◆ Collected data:
● ● ● ● ●
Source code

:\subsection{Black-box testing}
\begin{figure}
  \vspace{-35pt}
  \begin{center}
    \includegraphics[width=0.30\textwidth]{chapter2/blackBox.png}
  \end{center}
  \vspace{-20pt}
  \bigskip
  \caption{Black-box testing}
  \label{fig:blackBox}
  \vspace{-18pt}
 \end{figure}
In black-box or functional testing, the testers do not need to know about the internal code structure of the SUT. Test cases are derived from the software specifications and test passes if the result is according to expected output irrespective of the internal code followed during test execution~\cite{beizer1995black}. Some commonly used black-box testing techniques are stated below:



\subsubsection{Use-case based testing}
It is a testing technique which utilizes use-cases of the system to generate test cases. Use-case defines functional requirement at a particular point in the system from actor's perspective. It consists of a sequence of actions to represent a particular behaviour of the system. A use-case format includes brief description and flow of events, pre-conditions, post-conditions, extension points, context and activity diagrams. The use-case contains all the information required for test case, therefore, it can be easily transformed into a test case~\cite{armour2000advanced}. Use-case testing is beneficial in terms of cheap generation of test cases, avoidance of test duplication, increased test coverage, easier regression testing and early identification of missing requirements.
● ● ● ● ●
◆ Problem to work on: Given the data above, which lines hold the string "testing"? Return them.

◆ Answer:
:\subsection{Black-box testing}
  \caption{Black-box testing}
In black-box or functional testing, the testers do not need to know about the internal code structure of the SUT. Test cases are derived from the software specifications and test passes if the result is according to expected output irrespective of the internal code followed during test execution~\cite{beizer1995black}. Some commonly used black-box testing techniques are stated below:
\subsubsection{Use-case based testing}
It is a testing technique which utilizes use-cases of the system to generate test cases. Use-case defines functional requirement at a particular point in the system from actor's perspective. It consists of a sequence of actions to represent a particular behaviour of the system. A use-case format includes brief description and flow of events, pre-conditions, post-conditions, extension points, context and activity diagrams. The use-case contains all the information required for test case, therefore, it can be easily transformed into a test case~\cite{armour2000advanced}. Use-case testing is beneficial in terms of cheap generation of test cases, avoidance of test duplication, increased test coverage, easier regression testing and early identification of missing requirements.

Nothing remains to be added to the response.